Exercise brief
Determine how many lines in the entries below include the word "Rightarrow", and reply with that number alone.

== Data supplied

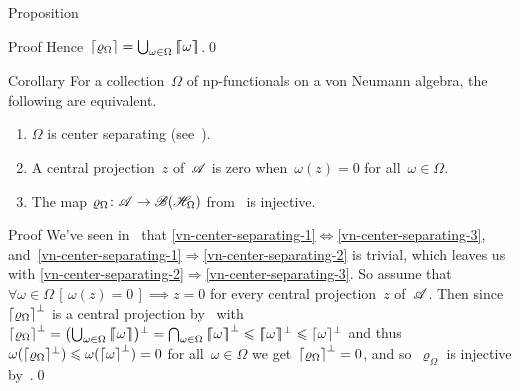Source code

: \documentclass[a]{subfiles}
\begin{document}
\begin{parsec}
\begin{point}{Proposition}
\begin{point}{Proof}
Hence~$\left\lceil\varrho_\Omega\right\rceil=\bigcup_{\omega\in\Omega}\left\lceil\!\!\left\lceil\omega\right\rceil\!\!\right\rceil$.\qed
\end{point}
\end{point}
\begin{point}{Corollary}%
For a collection~$\Omega$ of np-functionals
on a von Neumann algebra,
the following are equivalent.
\begin{enumerate}
\item
\label{vn-center-separating-1}
$\Omega$ is center separating (see~).
\item
\label{vn-center-separating-2}
A central projection~$z$ of~$\mathscr{A}$ is zero
when~$\omega(z)=0$ for all~$\omega\in\Omega$.
\item
\label{vn-center-separating-3}
The map $\varrho_\Omega\colon\mathscr{A}\to\mathscr{B}(\mathscr{H}_\Omega)$
from~ 
is injective.
\end{enumerate}
\begin{point}{Proof}%
We've seen in~
that
\ref{vn-center-separating-1}$\iff$\ref{vn-center-separating-3},
and~\ref{vn-center-separating-1}$\Rightarrow$\ref{vn-center-separating-2}
is trivial,
which leaves us with 
\ref{vn-center-separating-2}$\Rightarrow$\ref{vn-center-separating-3}.
So assume that~$\forall \omega\in\Omega\,[\,\omega(z)=0\,]\implies z=0$ 
for every central projection~$z$
of~$\mathscr{A}$.
Then since~$\left\lceil\varrho_\Omega\right\rceil^\perp$
is a central projection
by~
with
$\ceil{\varrho_\Omega}^\perp
=\smash{\bigl(\bigcup_{\omega\in\Omega} \smash{\cceil{\omega}\bigr)}}^\perp
=\bigcap_{\omega\in \Omega} \cceil{\omega}^\perp
\leq \smash{\cceil{\omega}}^\perp
\leq \smash{\ceil{\omega}}^\perp$
and thus
$\omega(\smash{\left\lceil\varrho_\Omega\right\rceil}^\perp)
\leqslant \omega(\left\lceil\omega\right\rceil^\perp)=0$
for all~$\omega\in\Omega$
we get~$\left\lceil\varrho_\Omega\right\rceil^\perp =0$,
and so~$\varrho_\Omega$ is injective
by~.\qed
\end{point}
\end{point}
\end{parsec}
\end{document}

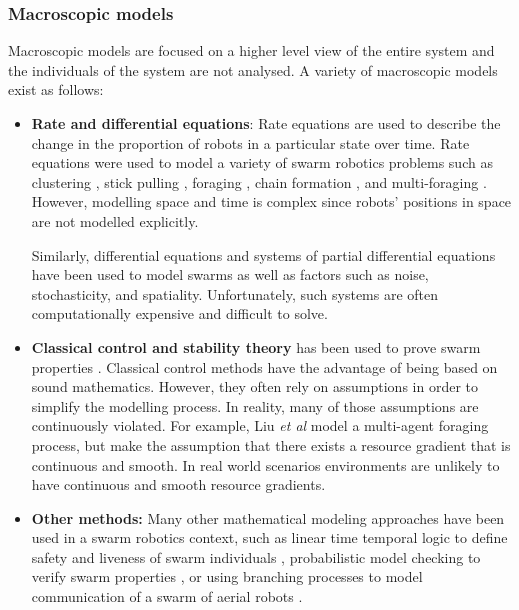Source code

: \subsubsection{Macroscopic models}
\label{macroscopicmodels}

Macroscopic models are focused on a higher level view of the entire system and the individuals of the system are not analysed. A variety of macroscopic models exist as follows: 
\begin{itemize}
	\item \textbf{Rate and differential equations}: Rate equations are used to describe the change in the proportion of robots in a particular state over time. Rate equations were used to model a variety of swarm robotics problems such as  clustering \cite{martinoli1999understanding}, stick pulling \cite{lerman2001macroscopic}, foraging \cite{lerman2002mathematical}, chain formation \cite{trianni2002modeling}, and multi-foraging \cite{campo2007efficient}. However, modelling space and time is complex since robots' positions in space are not modelled explicitly.

Similarly, differential equations \cite{hamann2008framework} and systems of partial differential equations \cite{prorok2011multi} have been used to model swarms as well as factors such as noise, stochasticity, and spatiality. Unfortunately, such systems are often computationally expensive and difficult to solve.

	\item \textbf{Classical control and stability theory} has been used to prove swarm properties \cite{gazi2005stability,liu2004stable, schwager2011time}.  Classical control methods have the advantage of being based on sound mathematics. However, they often rely on assumptions in order to simplify the modelling process. In reality, many of those assumptions are continuously violated. For example, Liu \textit{et al} model a multi-agent foraging process, but make the assumption that there exists a resource gradient that is continuous and smooth. In real world scenarios environments are unlikely to have continuous and smooth resource gradients.

	
	
	\item \textbf{Other methods:}
	Many other mathematical modeling approaches have been used in a swarm robotics context, such as linear time temporal logic to define safety and liveness of swarm individuals \cite{winfield2005formal}, probabilistic model checking to verify swarm properties \cite{konur2012analysing}, or using branching processes to model communication of a swarm of aerial robots \cite{mathews2010establishing}. 
\end{itemize}

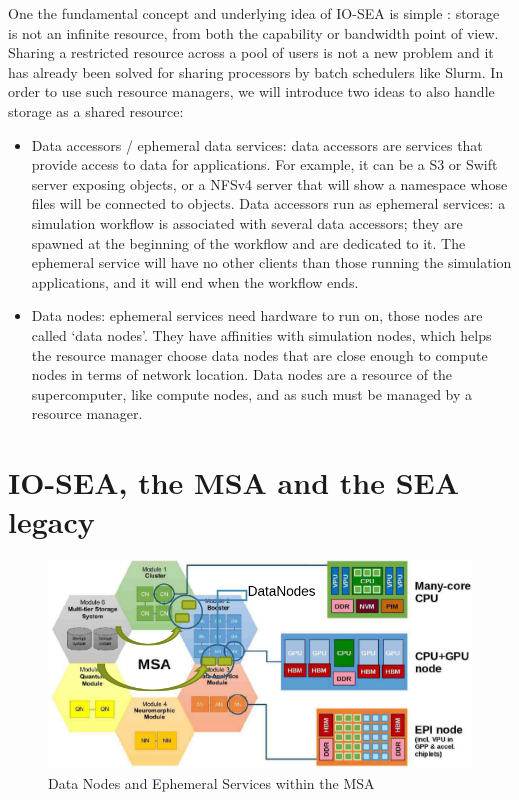 One the fundamental concept and underlying idea of IO-SEA is simple : storage is not an infinite resource, 
from both the capability or bandwidth point of view.   Sharing a restricted resource across a pool of users is
not a new problem and it has already been solved for sharing processors by batch schedulers like Slurm. In order
to use such resource managers, we will introduce two ideas to also handle storage as a shared resource:
\begin{itemize}
    \item Data accessors / ephemeral data services: data accessors are services that provide access to data for applications. For example, it can be a S3 or Swift server exposing objects, or a NFSv4 server that will show a namespace whose files will be connected to objects. Data accessors run as ephemeral services: a simulation workflow is associated with several data accessors; they are spawned at the beginning of the workflow and are dedicated to it. The ephemeral service will have no other clients than those running the simulation applications, and it will end when the workflow ends.
    
    \item Data nodes: ephemeral services need hardware to run on, those nodes are called ‘data nodes’. They have affinities with simulation nodes, which helps the resource manager choose data nodes that are close enough to compute nodes in terms of network location. Data nodes are a resource of the supercomputer, like compute nodes, and as such must be managed by a resource manager.
\end{itemize}

\section{IO-SEA, the MSA and the SEA legacy}

\begin{figure}[ht]
    \centering
    \includegraphics[width=\textwidth]{FIGS/MSA.png}
    \caption[The Modular Supercomputer Architecture]{ Data Nodes and Ephemeral Services within the MSA}
    \label{fig:msa}
\end{figure}

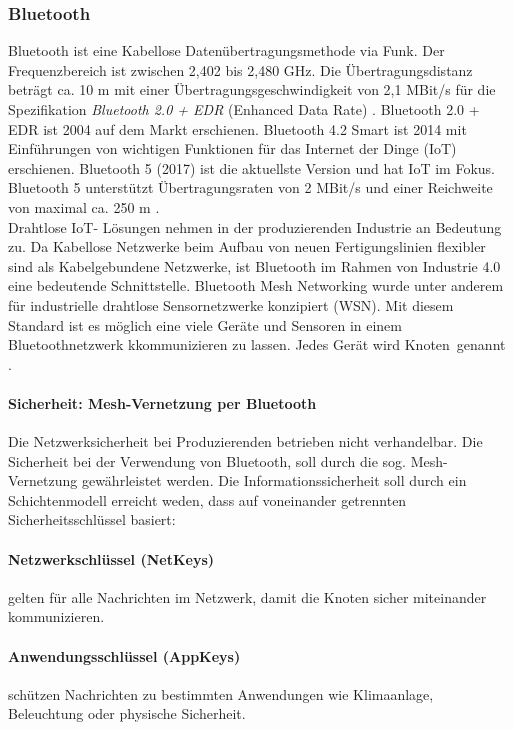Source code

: \subsubsection{Bluetooth}

Bluetooth ist eine Kabellose Datenübertragungsmethode via Funk. Der Frequenzbereich ist zwischen 2,402 bis 2,480 GHz. Die Übertragungsdistanz beträgt ca. 10 m mit einer Übertragungsgeschwindigkeit von 2,1 MBit/s für die Spezifikation \textit{Bluetooth 2.0 + EDR} (Enhanced Data Rate) \cite[S. 481 f.]{Busch2015}.
Bluetooth 2.0 + EDR ist 2004 auf dem Markt erschienen. Bluetooth 4.2 Smart ist 2014 mit Einführungen von wichtigen Funktionen für das Internet der Dinge (IoT) erschienen. Bluetooth 5 (2017) ist die aktuellste Version und hat IoT im Fokus. Bluetooth 5 unterstützt Übertragungsraten von 2 MBit/s und einer Reichweite von maximal ca. 250 m \cite{bt5}.\\

Drahtlose IoT- Lösungen nehmen in der produzierenden Industrie an Bedeutung zu. Da Kabellose Netzwerke beim Aufbau von neuen Fertigungslinien flexibler sind als Kabelgebundene Netzwerke, ist Bluetooth im Rahmen von Industrie 4.0 eine bedeutende Schnittstelle. Bluetooth Mesh Networking wurde unter anderem für industrielle drahtlose Sensornetzwerke konzipiert (WSN). Mit diesem Standard ist es möglich eine viele Geräte und Sensoren in einem Bluetoothnetzwerk kkommunizieren zu lassen. Jedes Gerät wird \glqq Knoten\grqq \, genannt \cite{bti40}.

\paragraph{Sicherheit: Mesh-Vernetzung per Bluetooth \cite{bti40}}

Die Netzwerksicherheit bei Produzierenden betrieben nicht verhandelbar. Die Sicherheit bei der Verwendung von Bluetooth, soll durch die sog. Mesh-Vernetzung gewährleistet werden. Die Informationssicherheit soll durch ein Schichtenmodell erreicht weden, dass auf voneinander getrennten Sicherheitsschlüssel basiert:

\paragraph{Netzwerkschlüssel (NetKeys)} gelten für alle Nachrichten im Netzwerk, damit die Knoten sicher miteinander kommunizieren.

\paragraph{Anwendungsschlüssel (AppKeys)} schützen Nachrichten zu bestimmten Anwendungen wie Klimaanlage, Beleuchtung oder physische Sicherheit.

====

Solved exercise
2